*** Opening Records supplied ***

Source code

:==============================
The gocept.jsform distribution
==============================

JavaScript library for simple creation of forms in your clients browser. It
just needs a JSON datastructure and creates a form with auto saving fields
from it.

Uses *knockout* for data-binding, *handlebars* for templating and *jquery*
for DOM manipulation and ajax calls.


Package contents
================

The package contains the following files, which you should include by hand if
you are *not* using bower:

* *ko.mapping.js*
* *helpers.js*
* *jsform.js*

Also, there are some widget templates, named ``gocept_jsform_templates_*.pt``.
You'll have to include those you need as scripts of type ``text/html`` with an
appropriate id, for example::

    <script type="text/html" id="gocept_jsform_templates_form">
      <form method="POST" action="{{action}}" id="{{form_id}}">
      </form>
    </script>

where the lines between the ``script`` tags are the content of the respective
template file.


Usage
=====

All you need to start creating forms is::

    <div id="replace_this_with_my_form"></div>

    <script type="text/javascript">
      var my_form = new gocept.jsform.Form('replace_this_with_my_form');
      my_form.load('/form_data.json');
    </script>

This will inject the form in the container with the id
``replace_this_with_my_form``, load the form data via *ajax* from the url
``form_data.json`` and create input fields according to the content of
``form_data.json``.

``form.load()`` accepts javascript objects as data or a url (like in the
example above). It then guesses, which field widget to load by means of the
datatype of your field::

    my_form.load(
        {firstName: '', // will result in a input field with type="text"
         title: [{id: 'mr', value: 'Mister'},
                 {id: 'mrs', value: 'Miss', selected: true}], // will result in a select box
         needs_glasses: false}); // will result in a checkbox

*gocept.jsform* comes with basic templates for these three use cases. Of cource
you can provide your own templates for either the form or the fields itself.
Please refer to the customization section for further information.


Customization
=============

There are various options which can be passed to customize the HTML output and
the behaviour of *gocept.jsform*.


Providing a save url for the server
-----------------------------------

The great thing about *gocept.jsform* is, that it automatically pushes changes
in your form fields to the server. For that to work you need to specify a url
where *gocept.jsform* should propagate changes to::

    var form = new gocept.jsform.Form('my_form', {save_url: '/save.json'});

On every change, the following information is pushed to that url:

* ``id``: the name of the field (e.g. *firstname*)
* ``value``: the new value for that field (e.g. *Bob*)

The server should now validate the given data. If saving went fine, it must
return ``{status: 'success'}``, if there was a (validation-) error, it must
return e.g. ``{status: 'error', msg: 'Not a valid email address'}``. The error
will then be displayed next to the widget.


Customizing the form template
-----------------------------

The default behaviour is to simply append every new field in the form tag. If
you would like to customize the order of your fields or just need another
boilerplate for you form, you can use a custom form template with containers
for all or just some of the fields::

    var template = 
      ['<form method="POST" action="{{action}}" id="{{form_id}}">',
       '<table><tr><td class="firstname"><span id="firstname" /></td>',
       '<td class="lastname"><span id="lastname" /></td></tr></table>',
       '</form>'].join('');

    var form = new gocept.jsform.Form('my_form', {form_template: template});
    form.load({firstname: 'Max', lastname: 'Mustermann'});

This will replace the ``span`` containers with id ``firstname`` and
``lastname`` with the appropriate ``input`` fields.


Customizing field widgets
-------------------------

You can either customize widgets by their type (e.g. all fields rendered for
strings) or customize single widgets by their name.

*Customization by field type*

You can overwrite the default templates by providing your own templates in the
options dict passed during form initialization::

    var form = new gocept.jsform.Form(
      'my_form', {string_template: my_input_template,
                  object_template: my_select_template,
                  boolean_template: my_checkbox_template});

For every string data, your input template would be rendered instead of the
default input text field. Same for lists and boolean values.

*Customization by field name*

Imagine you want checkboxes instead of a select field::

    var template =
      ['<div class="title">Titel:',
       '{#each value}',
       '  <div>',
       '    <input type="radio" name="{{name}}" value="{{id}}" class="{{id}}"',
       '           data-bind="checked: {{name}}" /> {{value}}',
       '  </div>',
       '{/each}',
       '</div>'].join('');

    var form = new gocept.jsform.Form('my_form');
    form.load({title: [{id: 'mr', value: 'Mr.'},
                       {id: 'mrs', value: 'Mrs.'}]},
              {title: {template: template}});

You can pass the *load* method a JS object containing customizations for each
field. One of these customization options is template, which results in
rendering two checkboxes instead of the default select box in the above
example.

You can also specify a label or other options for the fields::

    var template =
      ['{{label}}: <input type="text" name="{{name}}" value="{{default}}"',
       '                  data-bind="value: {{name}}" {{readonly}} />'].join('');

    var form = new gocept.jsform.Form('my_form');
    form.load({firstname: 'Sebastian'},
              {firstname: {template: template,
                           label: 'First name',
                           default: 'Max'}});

*** Closing Records supplied ***

* [Problem to solve] Only those lines of the entries above that run from the line containing "appropriate id, for" to the line containing "a select box", both included, should be transcribed exactly.

* [Solution for this problem]
appropriate id, for example::

    <script type="text/html" id="gocept_jsform_templates_form">
      <form method="POST" action="{{action}}" id="{{form_id}}">
      </form>
    </script>

where the lines between the ``script`` tags are the content of the respective
template file.


Usage
=====

All you need to start creating forms is::

    <div id="replace_this_with_my_form"></div>

    <script type="text/javascript">
      var my_form = new gocept.jsform.Form('replace_this_with_my_form');
      my_form.load('/form_data.json');
    </script>

This will inject the form in the container with the id
``replace_this_with_my_form``, load the form data via *ajax* from the url
``form_data.json`` and create input fields according to the content of
``form_data.json``.

``form.load()`` accepts javascript objects as data or a url (like in the
example above). It then guesses, which field widget to load by means of the
datatype of your field::

    my_form.load(
        {firstName: '', // will result in a input field with type="text"
         title: [{id: 'mr', value: 'Mister'},
                 {id: 'mrs', value: 'Miss', selected: true}], // will result in a select box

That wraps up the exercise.